Capacity estimation is not a math test. It’s a way to justify your later choices: “we need a CDN because media bandwidth is X GB/s,” “we need to shard because storage is Y PB/year.”

Round aggressively. Nobody cares whether it’s 4,200 or 5,000 QPS.

Anchor numbers

Start with one concrete user count. Pick something defensible and derive everything from it:

Everything else falls out.

Write QPS

300M users × 0.5 tweets/day = 150M tweets/day
150M / 86,400s ≈ 1,700 tweets/s average
Peak ≈ 3× average ≈ 5,000 tweets/s

Five thousand writes per second is small for any modern datastore — a managed DynamoDB table or a single well-tuned Postgres handles it without breaking a sweat. The interesting problems are reads and storage, not writes.

Read QPS

300M × 50 reads/day = 15B reads/day
15B / 86,400 ≈ 175,000 reads/s average
Peak ≈ 500,000 reads/s

Half a million reads per second is the number that drives everything: caching, fanout, read replicas.
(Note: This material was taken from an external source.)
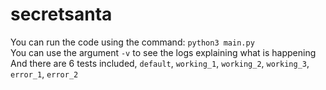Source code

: # secretsanta

You can run the code using the command: `python3 main.py`</br>
You can use the argument `-v` to see the logs explaining what is happening</br>
And there are 6 tests included, `default`, `working_1`, `working_2`, `working_3`, `error_1`, `error_2`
Read:write ≈ 100:1. Keep this in your head.

Storage

Per tweet:

150M tweets/day × 1 KB = 150 GB/day of tweet text
× 365 = ~55 TB/year

Manageable. But media dominates:

~10% of tweets have media, average 200 KB
15M media tweets/day × 200 KB = 3 TB/day
× 365 = ~1 PB/year

This is why media goes to blob storage (S3) behind a CDN, never inline in your tweet records.

Bandwidth

Outbound timeline traffic:

500K reads/s × 20 tweets/page × 1 KB ≈ 10 GB/s of text

Plus media served by CDN — orders of magnitude more, but that’s the CDN’s problem, not your origin’s.

What this buys you

When you later say “we need Redis to cache home timelines,” you can point at 500K reads/s and say “the database can’t take that.” When you say “media goes to S3 + CloudFront,” you can point at 1 PB/year. The numbers turn architectural choices from opinions into consequences.